Put a Price Tag on Your Dreams, and Commit to Pay It. Financial independence is a function of having enough passive income to support your life. The current you needs to know what the future you’s life will cost. You may be financially independent and just don’t know it. You may need to devote far more resources to the future you. Put pencil to paper or a keyboard to a excel and calculate the cost. Don’t forget inflation.
Line Up Your Income Spigots. Document your current income sources. Secure estimates of you and your spouse’s Social Security benefits. Remember, the future estimates are in current dollars. Add in any employer pensions you may have, private income annuities and your accumulated investments earmarked for retirement. For the latter, you must estimate the reliable income they will generate. Start with 4 percent a year.
Get Tax Smart. It’s not your account balances that count. It’s the after-tax income that you can spend. Roth accounts and taxable accounts are always worth more than pre-tax retirement plans and traditional IRAs. Consider your current and expected future tax positions. Don’t forget your current and potential future state tax collectors. Consider a plan to build Roth and taxable accounts.
Tune Up Your Investments. Determine your tolerance for investment risk, meaning fluctuations in the negative direction. Remember total stability means near zero pre-tax and inflation return and negative returns after these factors. To live is to accept risk. There is no such thing as risk free investing. Compare your current investment to your ideal mix and make the necessary changes.
Build Your Buckets. If you are like most of us, you need three things from your finances in retirement. 1. Stable principal. 2. Reliable income. 3. Growth of income. These need conflict, as things that protect principal don’t grow and don’t produce reliable income. Products that produce reliable income generally aren’t liquid and don’t offer much growth and investment that grow, also contract with disturbing frequency. The result: you need to create buckets of income allocation.

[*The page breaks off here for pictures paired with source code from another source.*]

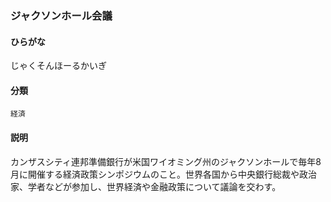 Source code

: <div style="display:none;">

## [あ行](securities-terms?id=あ行)
## [か行](securities-terms?id=か行)
## [さ行](securities-terms?id=さ行)

</div>

### ジャクソンホール会議

#### ひらがな

じゃくそんほーるかいぎ

#### 分類

`経済`

#### 説明

カンザスシティ連邦準備銀行が米国ワイオミング州のジャクソンホールで毎年8月に開催する経済政策シンポジウムのこと。世界各国から中央銀行総裁や政治家、学者などが参加し、世界経済や金融政策について議論を交わす。

<div style="display:none;">

## [た行](securities-terms?id=た行)
## [な行](securities-terms?id=な行)
## [は行](securities-terms?id=は行)
## [ま行](securities-terms?id=ま行)
## [や行](securities-terms?id=や行)
## [ら行](securities-terms?id=ら行)
## [わ行](securities-terms?id=わ行)
## [英数字・記号](securities-terms?id=英数字・記号)

</div>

Contemplate Your Demise. None of us gets out of here alive. You’re no exception. If your death would inflict financial pain on someone you love, consider acquiring some life insurance. What great things do you want your money to accomplish after your gone? Update your beneficiary forms, wills and trusts. Don’t forget your health care directive and durable power of attorney form. This may be your most important document if protecting your assets is a priority.